__WHAT YOU HAVE TO DO__
Give back exactly the lines of the material below, starting with the line with "The first information, is" and going on through the line with "the git repository.".

+ + + +

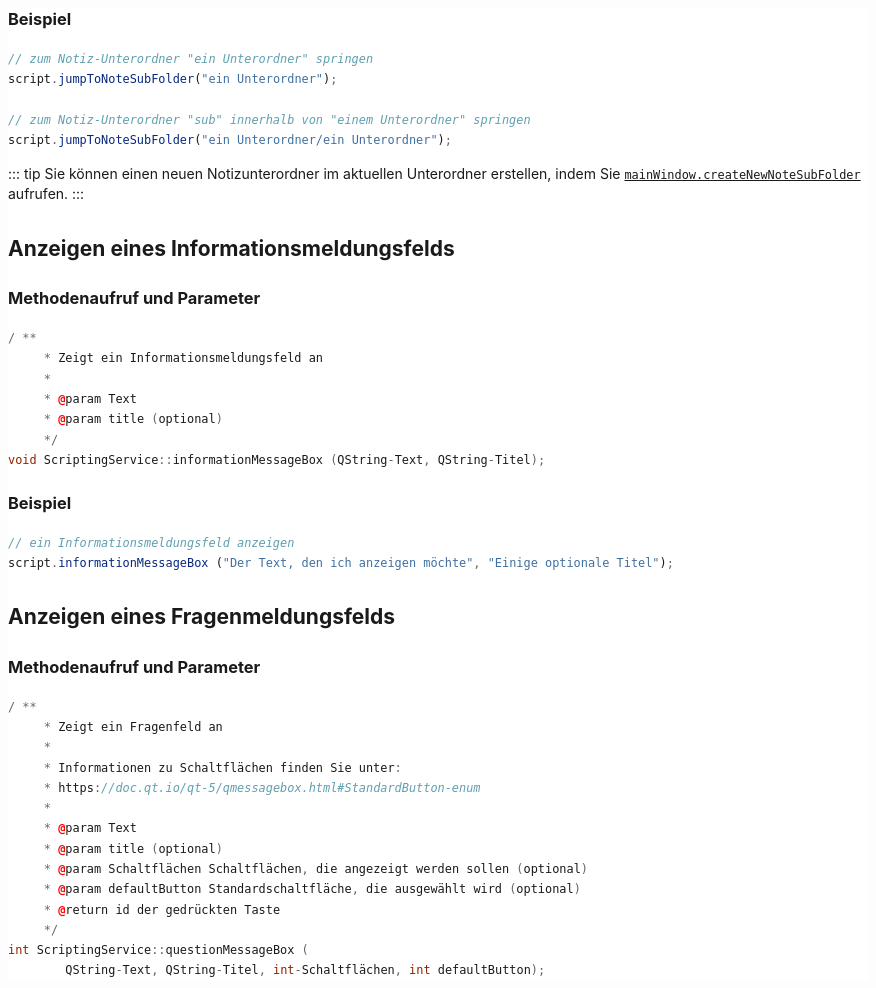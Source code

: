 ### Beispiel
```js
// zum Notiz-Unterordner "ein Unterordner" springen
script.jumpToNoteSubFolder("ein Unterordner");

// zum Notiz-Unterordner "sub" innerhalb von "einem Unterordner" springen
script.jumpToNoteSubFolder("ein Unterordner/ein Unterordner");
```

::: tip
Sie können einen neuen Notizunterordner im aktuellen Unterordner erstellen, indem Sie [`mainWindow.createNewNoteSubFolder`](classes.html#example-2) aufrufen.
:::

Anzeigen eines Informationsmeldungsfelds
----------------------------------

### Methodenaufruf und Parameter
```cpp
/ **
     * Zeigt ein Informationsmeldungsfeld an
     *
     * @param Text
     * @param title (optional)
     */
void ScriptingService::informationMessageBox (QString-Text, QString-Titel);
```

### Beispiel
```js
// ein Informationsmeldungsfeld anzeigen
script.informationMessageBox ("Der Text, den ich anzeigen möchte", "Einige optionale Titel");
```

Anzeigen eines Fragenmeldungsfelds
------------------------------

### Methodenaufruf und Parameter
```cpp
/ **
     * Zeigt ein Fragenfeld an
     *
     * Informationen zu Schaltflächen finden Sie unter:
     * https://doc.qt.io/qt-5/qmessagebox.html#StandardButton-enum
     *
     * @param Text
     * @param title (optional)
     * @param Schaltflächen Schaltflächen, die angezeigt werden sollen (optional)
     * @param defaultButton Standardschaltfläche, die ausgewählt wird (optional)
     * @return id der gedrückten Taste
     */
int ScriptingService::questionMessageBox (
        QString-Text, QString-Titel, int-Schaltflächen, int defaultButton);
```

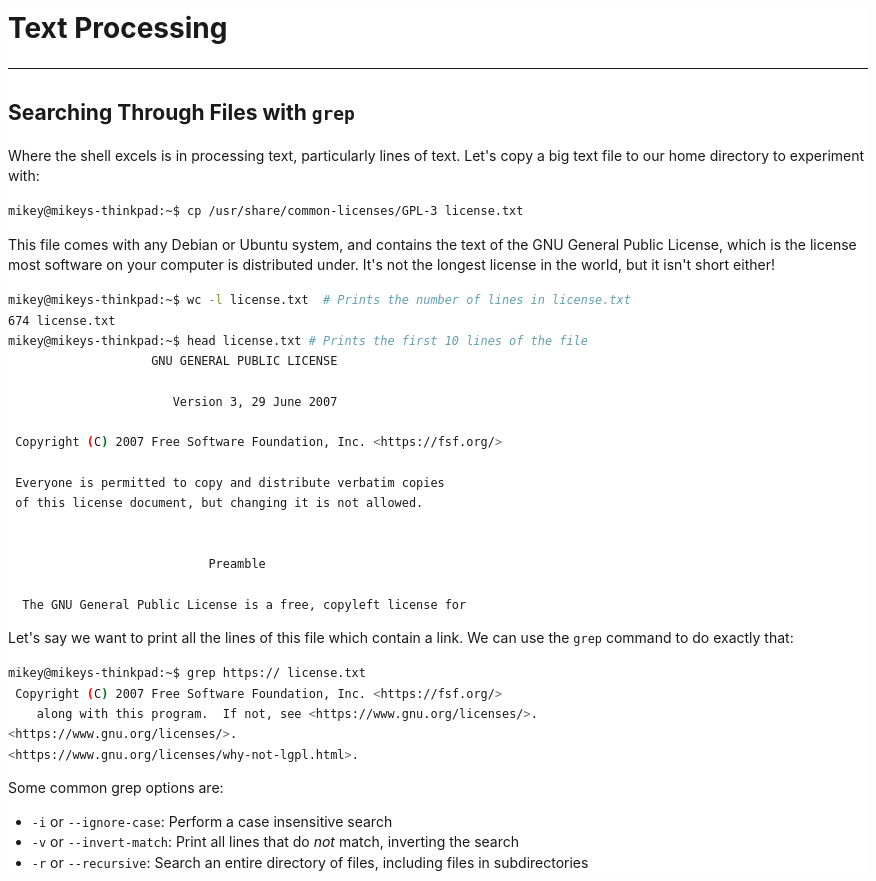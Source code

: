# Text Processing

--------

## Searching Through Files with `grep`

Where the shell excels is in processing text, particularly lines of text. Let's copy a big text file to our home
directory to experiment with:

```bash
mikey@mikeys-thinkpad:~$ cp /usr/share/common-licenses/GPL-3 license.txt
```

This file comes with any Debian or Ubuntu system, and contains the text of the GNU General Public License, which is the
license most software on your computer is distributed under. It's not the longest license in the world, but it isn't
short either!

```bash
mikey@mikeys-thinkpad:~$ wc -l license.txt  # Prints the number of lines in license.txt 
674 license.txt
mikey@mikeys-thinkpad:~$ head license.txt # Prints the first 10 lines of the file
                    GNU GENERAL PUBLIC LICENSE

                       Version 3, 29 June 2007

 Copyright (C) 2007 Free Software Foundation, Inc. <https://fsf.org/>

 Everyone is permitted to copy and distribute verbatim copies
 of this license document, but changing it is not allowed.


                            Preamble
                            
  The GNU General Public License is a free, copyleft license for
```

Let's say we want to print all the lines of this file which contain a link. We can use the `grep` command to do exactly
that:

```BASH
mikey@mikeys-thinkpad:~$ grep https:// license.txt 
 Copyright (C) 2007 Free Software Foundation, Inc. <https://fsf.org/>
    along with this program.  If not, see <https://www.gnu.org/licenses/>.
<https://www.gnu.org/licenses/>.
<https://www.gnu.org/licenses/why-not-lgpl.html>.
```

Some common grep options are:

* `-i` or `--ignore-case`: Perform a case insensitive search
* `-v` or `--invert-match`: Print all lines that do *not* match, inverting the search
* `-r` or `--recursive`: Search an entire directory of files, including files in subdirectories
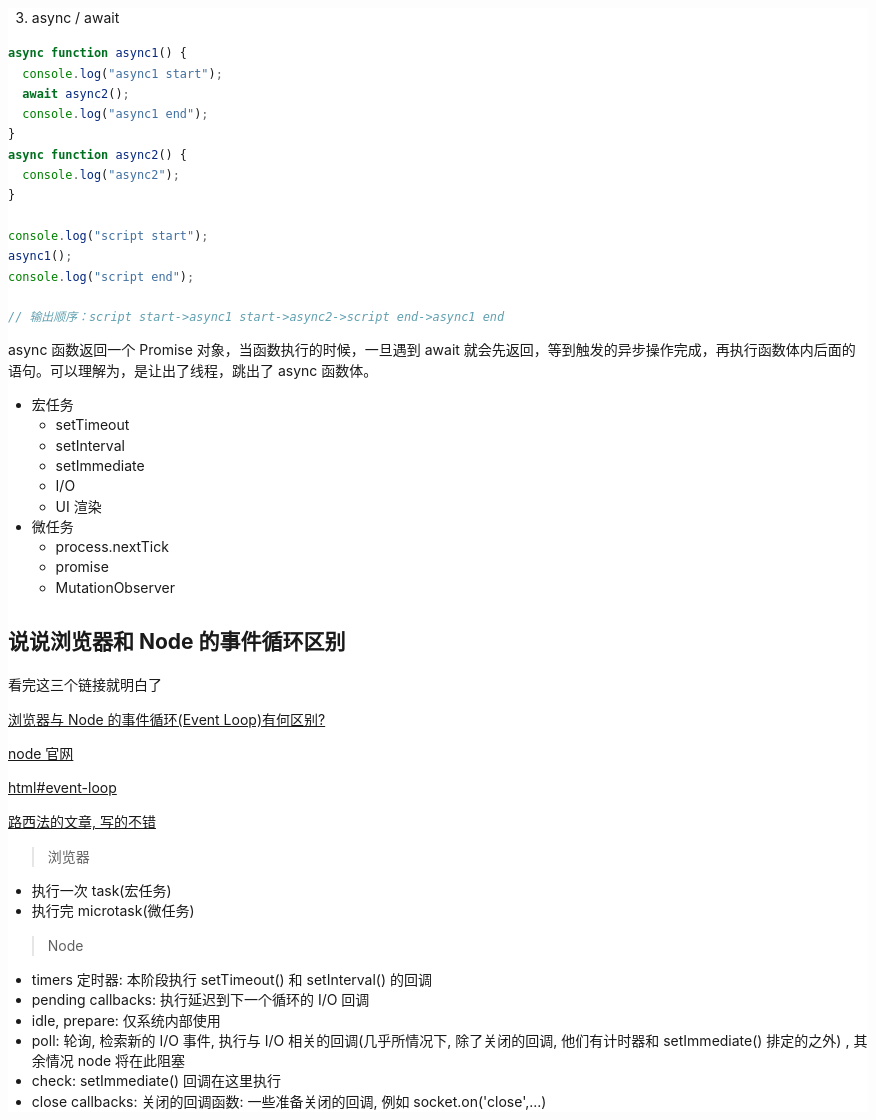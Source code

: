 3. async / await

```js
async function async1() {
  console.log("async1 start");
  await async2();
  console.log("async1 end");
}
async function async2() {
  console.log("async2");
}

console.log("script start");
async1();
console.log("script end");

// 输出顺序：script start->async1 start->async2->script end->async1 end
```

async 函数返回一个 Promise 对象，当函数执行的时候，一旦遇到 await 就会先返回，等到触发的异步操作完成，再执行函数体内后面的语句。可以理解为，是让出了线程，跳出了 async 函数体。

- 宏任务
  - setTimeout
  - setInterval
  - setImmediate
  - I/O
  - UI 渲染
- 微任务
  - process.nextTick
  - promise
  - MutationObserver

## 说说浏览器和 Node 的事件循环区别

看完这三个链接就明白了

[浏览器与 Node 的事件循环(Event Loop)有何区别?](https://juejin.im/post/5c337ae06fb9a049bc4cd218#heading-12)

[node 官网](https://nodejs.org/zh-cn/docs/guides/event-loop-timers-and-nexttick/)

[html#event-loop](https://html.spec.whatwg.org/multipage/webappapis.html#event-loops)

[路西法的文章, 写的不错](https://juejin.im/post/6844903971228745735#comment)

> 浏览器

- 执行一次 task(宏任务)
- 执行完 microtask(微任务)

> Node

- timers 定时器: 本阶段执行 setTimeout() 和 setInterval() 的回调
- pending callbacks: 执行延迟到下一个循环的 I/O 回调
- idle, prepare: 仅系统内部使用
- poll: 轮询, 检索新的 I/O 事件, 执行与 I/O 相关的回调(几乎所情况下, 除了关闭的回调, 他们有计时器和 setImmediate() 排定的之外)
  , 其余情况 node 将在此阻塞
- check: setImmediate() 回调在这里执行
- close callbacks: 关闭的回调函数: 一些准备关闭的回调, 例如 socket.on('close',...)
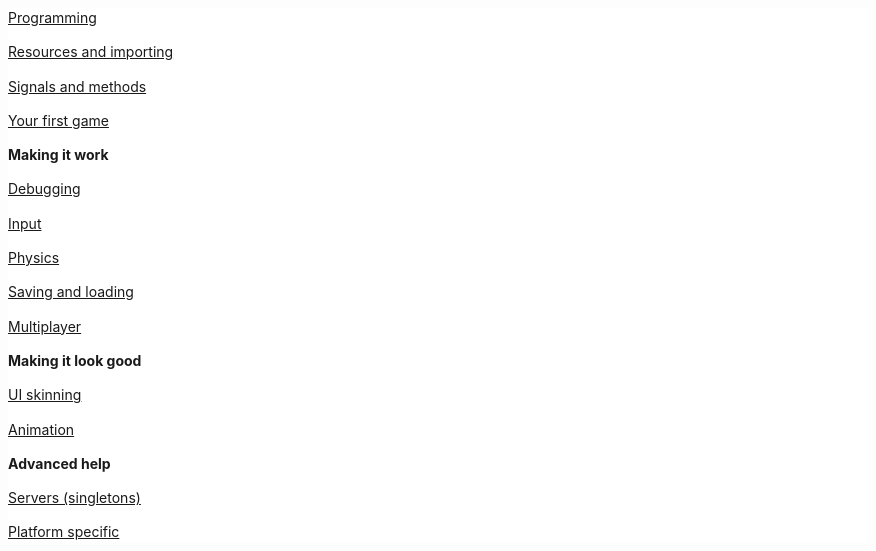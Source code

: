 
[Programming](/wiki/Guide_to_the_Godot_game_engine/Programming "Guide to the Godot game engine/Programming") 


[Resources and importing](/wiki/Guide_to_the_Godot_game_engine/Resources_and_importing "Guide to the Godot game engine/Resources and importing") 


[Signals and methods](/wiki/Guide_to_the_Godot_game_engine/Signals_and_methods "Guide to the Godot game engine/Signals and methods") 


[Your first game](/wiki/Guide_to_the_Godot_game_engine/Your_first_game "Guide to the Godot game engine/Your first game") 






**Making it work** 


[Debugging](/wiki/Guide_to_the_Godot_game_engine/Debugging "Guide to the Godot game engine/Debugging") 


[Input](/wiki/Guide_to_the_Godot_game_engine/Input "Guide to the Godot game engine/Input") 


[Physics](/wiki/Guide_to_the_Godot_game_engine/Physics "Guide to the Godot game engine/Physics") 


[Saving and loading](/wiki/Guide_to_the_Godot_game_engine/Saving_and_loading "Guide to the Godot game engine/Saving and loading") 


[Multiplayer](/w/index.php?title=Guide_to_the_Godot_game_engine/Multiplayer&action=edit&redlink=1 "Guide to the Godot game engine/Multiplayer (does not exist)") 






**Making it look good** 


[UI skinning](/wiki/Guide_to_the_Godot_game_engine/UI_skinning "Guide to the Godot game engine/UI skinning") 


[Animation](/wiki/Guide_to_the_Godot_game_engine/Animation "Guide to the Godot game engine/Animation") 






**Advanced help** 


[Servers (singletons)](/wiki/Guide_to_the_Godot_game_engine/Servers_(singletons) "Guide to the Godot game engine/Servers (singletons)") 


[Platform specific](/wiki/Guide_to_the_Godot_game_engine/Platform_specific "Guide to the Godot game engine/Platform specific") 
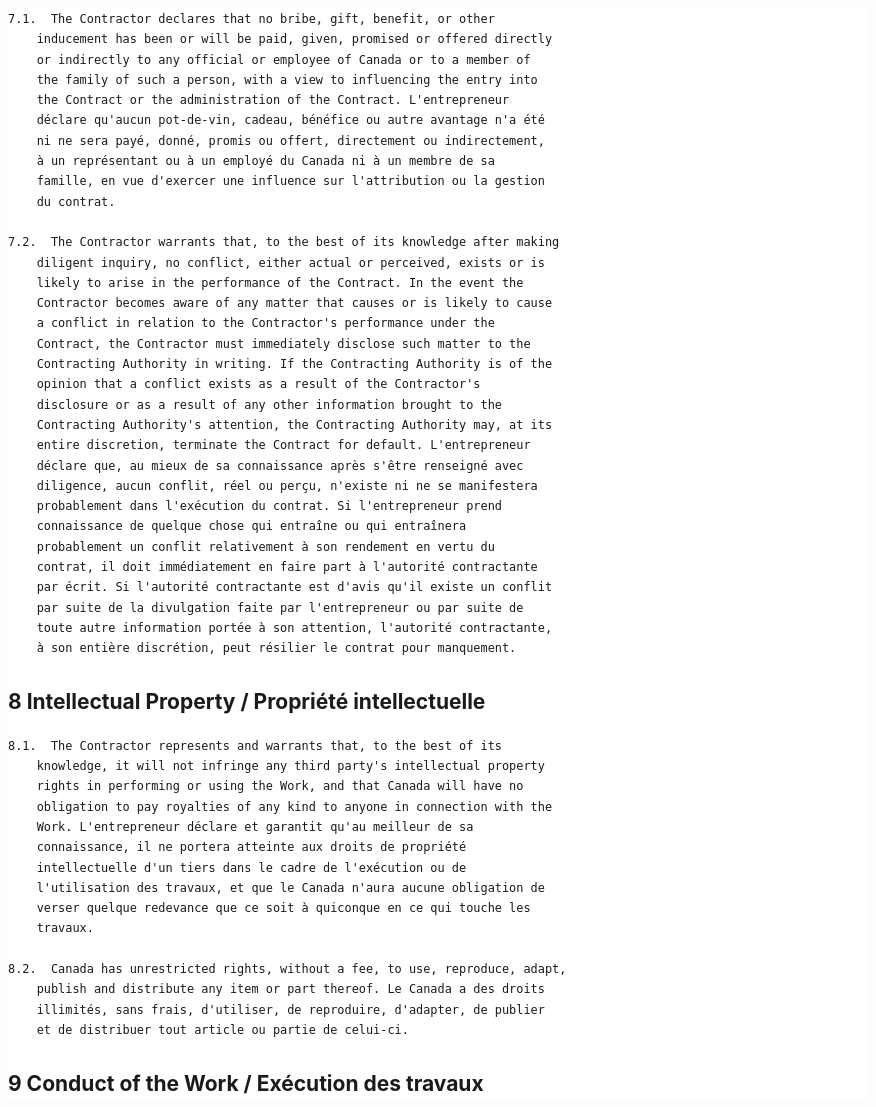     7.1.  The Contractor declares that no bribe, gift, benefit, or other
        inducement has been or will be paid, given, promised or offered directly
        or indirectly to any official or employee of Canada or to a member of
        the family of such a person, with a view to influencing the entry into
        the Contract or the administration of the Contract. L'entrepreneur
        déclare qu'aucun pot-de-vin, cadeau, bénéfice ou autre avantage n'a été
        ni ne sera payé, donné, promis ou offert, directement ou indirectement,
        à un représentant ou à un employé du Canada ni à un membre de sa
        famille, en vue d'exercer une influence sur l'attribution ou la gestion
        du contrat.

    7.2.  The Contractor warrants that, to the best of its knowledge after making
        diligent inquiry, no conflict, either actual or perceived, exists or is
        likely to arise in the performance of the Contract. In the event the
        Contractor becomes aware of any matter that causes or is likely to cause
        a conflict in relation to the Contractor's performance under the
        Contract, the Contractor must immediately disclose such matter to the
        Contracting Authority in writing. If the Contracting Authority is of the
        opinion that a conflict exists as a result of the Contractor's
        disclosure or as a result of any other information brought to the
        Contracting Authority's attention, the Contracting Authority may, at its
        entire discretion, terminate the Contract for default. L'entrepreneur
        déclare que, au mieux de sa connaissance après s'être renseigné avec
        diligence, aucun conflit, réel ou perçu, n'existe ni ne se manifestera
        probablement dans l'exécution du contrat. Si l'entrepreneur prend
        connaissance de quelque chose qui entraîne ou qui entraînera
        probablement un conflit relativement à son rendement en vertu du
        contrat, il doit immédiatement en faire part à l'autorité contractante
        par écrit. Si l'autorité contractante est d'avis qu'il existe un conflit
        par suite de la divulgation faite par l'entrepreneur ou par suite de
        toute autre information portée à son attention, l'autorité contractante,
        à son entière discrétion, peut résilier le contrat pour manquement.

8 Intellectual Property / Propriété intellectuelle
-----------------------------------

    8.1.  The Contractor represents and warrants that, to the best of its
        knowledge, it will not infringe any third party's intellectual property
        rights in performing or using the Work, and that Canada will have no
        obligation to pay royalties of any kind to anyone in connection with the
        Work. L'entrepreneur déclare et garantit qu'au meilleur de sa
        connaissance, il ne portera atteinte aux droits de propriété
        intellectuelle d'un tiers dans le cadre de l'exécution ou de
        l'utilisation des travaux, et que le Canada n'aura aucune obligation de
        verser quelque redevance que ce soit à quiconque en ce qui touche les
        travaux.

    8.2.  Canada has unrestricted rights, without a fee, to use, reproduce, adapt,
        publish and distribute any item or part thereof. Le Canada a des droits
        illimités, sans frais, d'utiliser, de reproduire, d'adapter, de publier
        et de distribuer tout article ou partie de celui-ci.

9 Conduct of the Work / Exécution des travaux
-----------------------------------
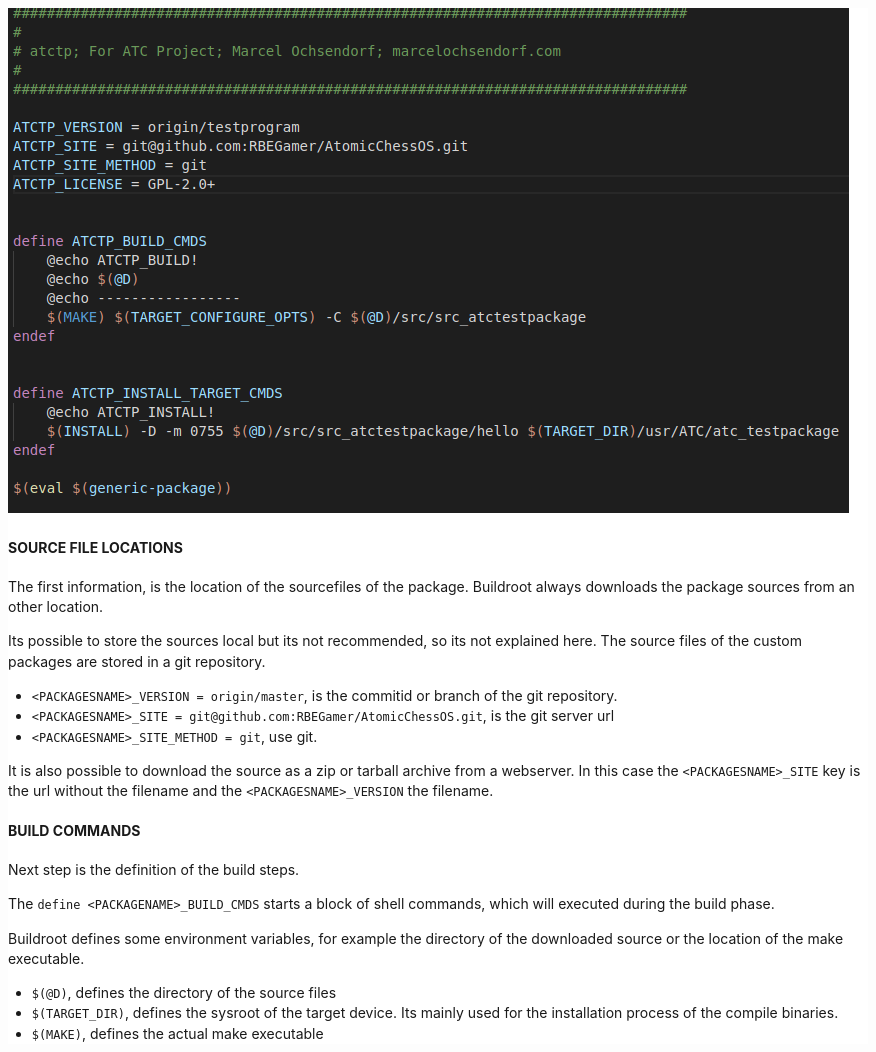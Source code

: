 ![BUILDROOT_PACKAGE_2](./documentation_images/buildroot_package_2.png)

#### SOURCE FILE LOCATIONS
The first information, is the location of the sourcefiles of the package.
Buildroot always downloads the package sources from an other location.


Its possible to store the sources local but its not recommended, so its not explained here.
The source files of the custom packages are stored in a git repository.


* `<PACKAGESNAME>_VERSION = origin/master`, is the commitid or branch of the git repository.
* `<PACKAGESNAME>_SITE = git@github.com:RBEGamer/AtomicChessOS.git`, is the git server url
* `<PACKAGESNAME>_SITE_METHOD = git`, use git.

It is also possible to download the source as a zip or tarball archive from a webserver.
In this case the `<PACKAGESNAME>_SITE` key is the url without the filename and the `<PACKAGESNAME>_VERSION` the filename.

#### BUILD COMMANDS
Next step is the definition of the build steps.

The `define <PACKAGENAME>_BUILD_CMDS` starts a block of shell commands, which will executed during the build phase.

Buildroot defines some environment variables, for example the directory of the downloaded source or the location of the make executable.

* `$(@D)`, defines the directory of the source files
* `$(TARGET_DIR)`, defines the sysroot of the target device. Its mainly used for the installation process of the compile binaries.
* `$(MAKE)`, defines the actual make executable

+ + + +

__ANSWER TO THE EXERCISE__
The first information, is the location of the sourcefiles of the package.
Buildroot always downloads the package sources from an other location.


Its possible to store the sources local but its not recommended, so its not explained here.
The source files of the custom packages are stored in a git repository.


* `<PACKAGESNAME>_VERSION = origin/master`, is the commitid or branch of the git repository.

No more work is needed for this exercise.